Accueil Actu

Irak: un franc-tireur américain dans la guerre contre les jihadistes

Après avoir épousé la cause des rebelles libyens et syriens, l'Américain Matthew VanDyke a troqué le treillis pour le costume trois-pièce de businessman et Tripoli pour l'Irak, où sa société veut former des chrétiens au combat contre les jihadistes.

Cet homme aux multiples casquettes -réalisateur, analyste, guérillero...- s'est fait connaître en combattant avec les forces anti-régime en Libye en 2011.

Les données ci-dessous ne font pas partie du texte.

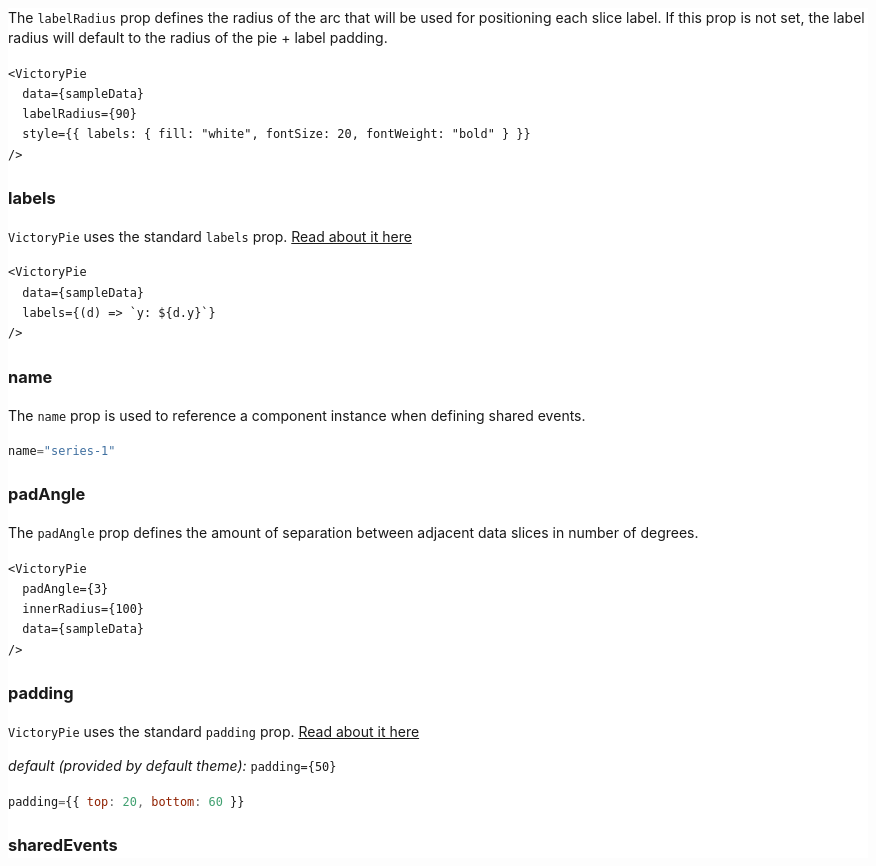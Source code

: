 The `labelRadius` prop defines the radius of the arc that will be used for positioning each slice label. If this prop is not set, the label radius will default to the radius of the pie + label padding.

```playground
<VictoryPie
  data={sampleData}
  labelRadius={90}
  style={{ labels: { fill: "white", fontSize: 20, fontWeight: "bold" } }}
/>
```

### labels

`VictoryPie` uses the standard `labels` prop. [Read about it here](https://formidable.com/open-source/victory/docs/common-props#labels)

```playground
<VictoryPie
  data={sampleData}
  labels={(d) => `y: ${d.y}`}
/>
```

### name

The `name` prop is used to reference a component instance when defining shared events.

```jsx
name="series-1"
```

### padAngle

The `padAngle` prop defines the amount of separation between adjacent data slices in number of degrees.

```playground
<VictoryPie
  padAngle={3}
  innerRadius={100}
  data={sampleData}
/>
```

### padding

`VictoryPie` uses the standard `padding` prop. [Read about it here](https://formidable.com/open-source/victory/docs/common-props#padding)

*default (provided by default theme):* `padding={50}`

```jsx
padding={{ top: 20, bottom: 60 }}
```

### sharedEvents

Le film "Point and Shoot", qui retrace son périple de trois ans à moto à travers l'Afrique du nord et le Moyen-Orient, sa lutte armée aux côtés des anti-Kadhafi et ses cinq mois comme "prisonnier de guerre" dans les geôles libyennes, a été sacré meilleur documentaire au festival de Tribeca (New York) l'an dernier.

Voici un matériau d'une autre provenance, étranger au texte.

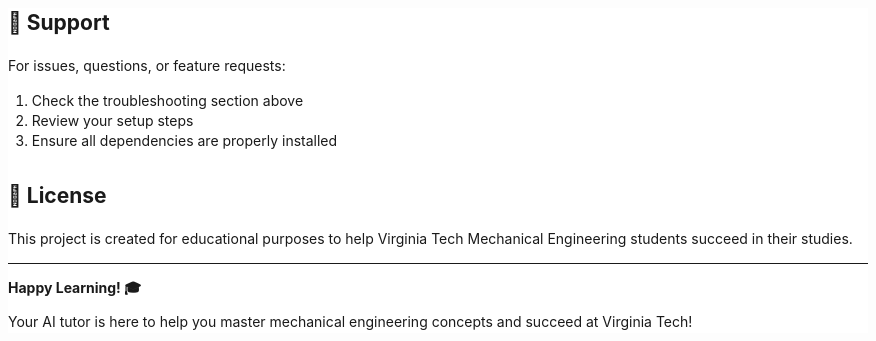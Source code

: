 ## 🤝 Support

For issues, questions, or feature requests:
1. Check the troubleshooting section above
2. Review your setup steps
3. Ensure all dependencies are properly installed

## 📄 License

This project is created for educational purposes to help Virginia Tech Mechanical Engineering students succeed in their studies.

---

**Happy Learning! 🎓**

Your AI tutor is here to help you master mechanical engineering concepts and succeed at Virginia Tech!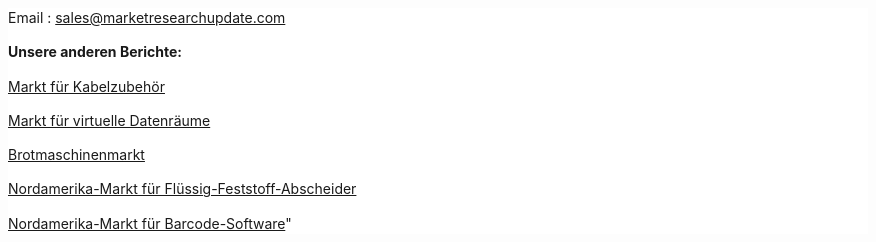 Email : sales@marketresearchupdate.com



<strong>Unsere anderen Berichte:</strong>

<a href=https://www.linkedin.com/pulse/cable-accessories-market-2023-trends-new-research>Markt für Kabelzubehör</a>

<a href=https://www.linkedin.com/pulse/virtual-data-room-market-size-industry-growth>Markt für virtuelle Datenräume</a>

<a href=https://www.linkedin.com/pulse/bread-machine-market-2023-analysis-growth-drivers-vendors>Brotmaschinenmarkt</a>

<a href=https://www.linkedin.com/pulse/north-america-liquid-solid-separator-market-challenges>Nordamerika-Markt für Flüssig-Feststoff-Abscheider</a>

<a href=https://www.linkedin.com/pulse/north-america-barcode-software-market-2023-data-analysis>Nordamerika-Markt für Barcode-Software</a>"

Peu enclin à la modestie, rarement timide devant une caméra, l'Américain décrit son film comme "un apprentissage accéléré vers l'âge adulte".

Aujourd'hui âgé de 35 ans, VanDyke est réapparu au Kurdistan irakien, où sa société privée de services militaires -"Sons of Liberty International"- vient tout juste de finir d'entraîner les volontaires chrétiens qui veulent en découdre avec le groupe Etat islamique (EI).

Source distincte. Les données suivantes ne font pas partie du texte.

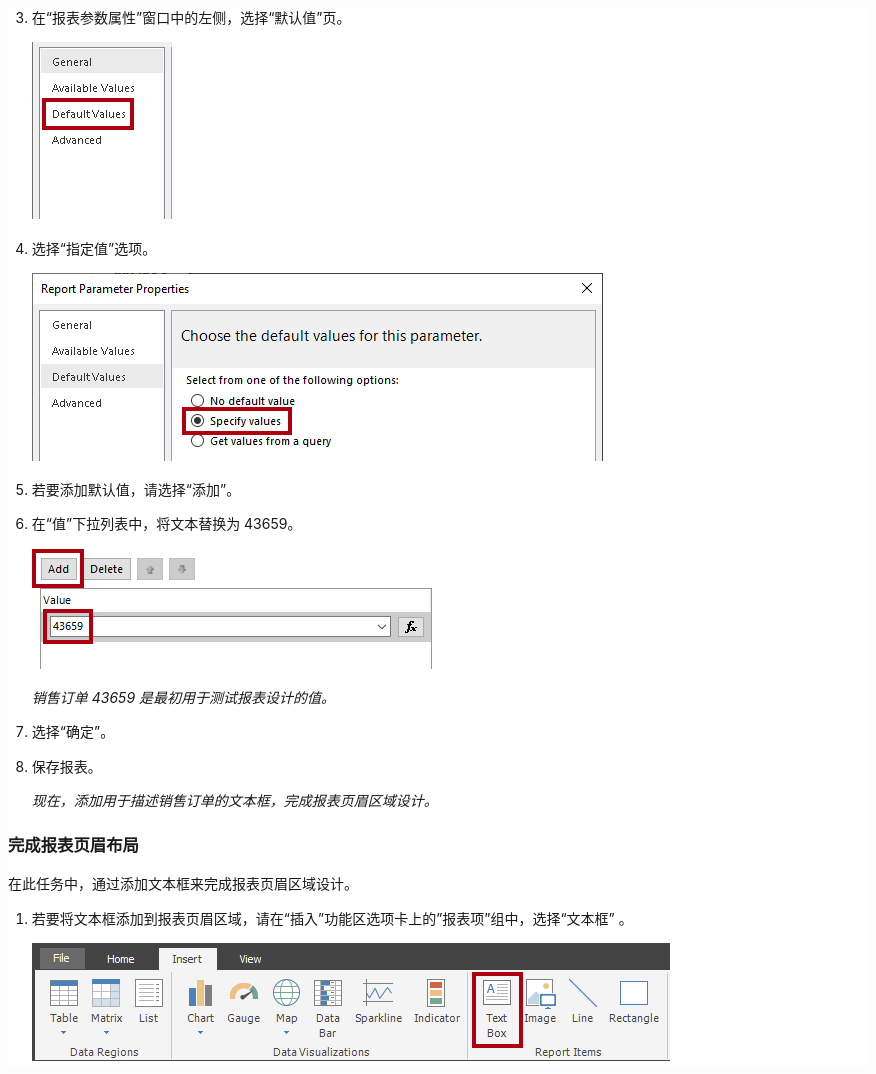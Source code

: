 3. 在“报表参数属性”窗口中的左侧，选择“默认值”页。

    ![](../images/dp500-create-a-paginated-report-image24.png)

4. 选择“指定值”选项。

    ![](../images/dp500-create-a-paginated-report-image25.png)

5. 若要添加默认值，请选择“添加”。


6. 在“值”下拉列表中，将文本替换为 43659。

    ![](../images/dp500-create-a-paginated-report-image26.png)

    *销售订单 43659 是最初用于测试报表设计的值。*

7. 选择“确定”。

8. 保存报表。

    *现在，添加用于描述销售订单的文本框，完成报表页眉区域设计。*

### <a name="finalize-the-report-header-layout"></a>完成报表页眉布局

在此任务中，通过添加文本框来完成报表页眉区域设计。

1. 若要将文本框添加到报表页眉区域，请在“插入”功能区选项卡上的”报表项”组中，选择“文本框”  。

    ![](../images/dp500-create-a-paginated-report-image27.png)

L'an dernier, l'EI a déferlé sur la plaine de Ninive, dans le nord de l'Irak, considérée comme le berceau des Assyriens, l'une des plus anciennes communautés chrétiennes du monde. Ses membres ont été contraints à l'exode pour échapper aux persécutions.

Mais quelques dizaines d'hommes sont désormais engagés dans l'Unité de protection de la Plaine de Ninive (NPU), une milice -mot que la NPU n'aime guère- financée par des groupes chrétiens étrangers, principalement américains.

La société de VanDyke les a formés pendant un temps: "C'est l'extension de mon travail de révolutionnaire", explique l'Américain en sirotant un cappuccino dans un café d'Erbil, la capitale du Kurdistan irakien. "Comment peut-on rester les bras croisés et ne rien faire ?"

VanDyke est l'un de ces Occidentaux -combattants, membres d'associations ou donateurs- qui sont de plus en plus nombreux à s'impliquer en Irak dans une sorte de guerre privée parallèle, au nom du christianisme, contre les jihadistes.

- De L.A. à Erbil -

Si l'Américain assure que sa sa société est bien "légalement enregistrée" aux Etats-Unis, il ne cache pas qu'elle opère "peut-être dans une zone grise" en Irak.

Selon un porte-parole du Département d'Etat interrogé par l'AFP, un permis doit être délivré pour qu'une société fournisse des prestations de défense, notamment de l'entraînement militaire.

Un détail qui n'émeut pas spécialement VanDyke. "L'attitude des Etats-Unis est généralement de regarder de l'autre côté du moment que vous tirez dans le bon sens", explique-t-il.

Basée en Californie et fondée par des Assyriens-Américains, l'Organisation américaine mésopotamienne (AMO) finance la milice en gestation à travers son projet "Restore Niniveh Now".

Ils ont recueilli 250.000 dollars depuis décembre pour la NPU, dont 80% en provenance des Etats-Unis, assure le président de l'AMO, David Lazar, interrogé au téléphone par l'AFP.

Mais Restore Niniveh Now a affirmé dans un communiqué que la mission de formation de VanDyke était terminée, l'accusant d'avoir essayé de s'en servir à des fins d'auto-promotion.

La majeure partie des fonds proviennent de membres de la communauté assyrienne-américaine, comme Joseph Baba, un vendeur de voiture iranien installé en Californie depuis quinze ans et qui a versé un peu moins de 10.000 dollars.

"Je crois fermement que le Moyen-Orient doit garder sa population indigène", explique-t-il, joint par l'AFP au téléphone, en référence aux chrétiens d'Irak.

S'il s'est posé des questions sur la légalité de financer une milice privée, M. Baba dit avoir été rassuré par l'AMO.

En Syrie aussi, où l'EI a profité de la guerre civile qui ravage le pays depuis près de 4 ans pour saisir de vastes pans de territoire, les jihadistes s'en prennent aux Assyriens. Ils ont enlevé depuis lundi plus de 220 membres de cette communauté dans le nord-est.

En représailles, la coalition anti-jihadiste, aussi active en Irak, a mené dans cette région plusieurs raids contre les positions de l'EI.